EXERCISE AIM:
Work out how many lines below contain the word "have", then give that number alone.

DATA IN THIS EXERCISE:
◆ ◆ ◆ ◆ ◆

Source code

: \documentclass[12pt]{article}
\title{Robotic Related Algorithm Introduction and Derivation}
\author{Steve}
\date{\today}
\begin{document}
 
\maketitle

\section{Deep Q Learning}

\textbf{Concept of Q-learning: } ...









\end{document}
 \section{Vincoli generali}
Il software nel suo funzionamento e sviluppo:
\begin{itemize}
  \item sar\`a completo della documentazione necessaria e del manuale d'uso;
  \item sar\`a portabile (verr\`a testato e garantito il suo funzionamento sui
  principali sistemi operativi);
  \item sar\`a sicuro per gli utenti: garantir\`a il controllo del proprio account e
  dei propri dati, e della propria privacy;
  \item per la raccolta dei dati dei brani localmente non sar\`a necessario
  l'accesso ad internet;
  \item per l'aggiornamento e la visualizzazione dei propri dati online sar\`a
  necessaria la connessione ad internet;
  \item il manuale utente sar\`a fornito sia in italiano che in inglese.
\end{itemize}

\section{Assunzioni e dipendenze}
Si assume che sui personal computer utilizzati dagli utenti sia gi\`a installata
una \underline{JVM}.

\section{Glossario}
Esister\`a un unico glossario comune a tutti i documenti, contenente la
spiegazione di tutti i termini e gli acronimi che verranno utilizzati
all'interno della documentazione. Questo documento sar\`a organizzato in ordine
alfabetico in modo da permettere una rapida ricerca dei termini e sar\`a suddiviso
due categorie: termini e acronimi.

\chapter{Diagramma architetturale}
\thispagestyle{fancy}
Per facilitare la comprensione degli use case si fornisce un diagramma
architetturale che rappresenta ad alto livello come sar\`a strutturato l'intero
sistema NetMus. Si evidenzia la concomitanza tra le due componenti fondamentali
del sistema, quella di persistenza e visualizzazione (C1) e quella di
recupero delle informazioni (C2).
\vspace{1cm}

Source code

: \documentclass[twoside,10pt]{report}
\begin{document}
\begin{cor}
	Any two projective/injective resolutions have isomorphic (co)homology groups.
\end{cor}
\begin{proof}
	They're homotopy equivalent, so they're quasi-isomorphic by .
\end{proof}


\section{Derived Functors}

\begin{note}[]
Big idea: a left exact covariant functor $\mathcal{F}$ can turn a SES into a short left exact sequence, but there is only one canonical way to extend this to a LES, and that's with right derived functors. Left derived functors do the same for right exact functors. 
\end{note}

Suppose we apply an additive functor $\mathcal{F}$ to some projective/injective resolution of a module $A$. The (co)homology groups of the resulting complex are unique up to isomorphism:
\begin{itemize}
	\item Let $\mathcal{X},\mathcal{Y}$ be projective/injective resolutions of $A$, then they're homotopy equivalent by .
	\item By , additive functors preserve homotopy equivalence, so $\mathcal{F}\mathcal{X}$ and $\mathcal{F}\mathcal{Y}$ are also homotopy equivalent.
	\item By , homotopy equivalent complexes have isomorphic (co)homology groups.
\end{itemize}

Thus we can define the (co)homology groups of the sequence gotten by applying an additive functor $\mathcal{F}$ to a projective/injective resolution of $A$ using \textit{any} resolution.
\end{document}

◆ ◆ ◆ ◆ ◆

ANSWER AREA:
2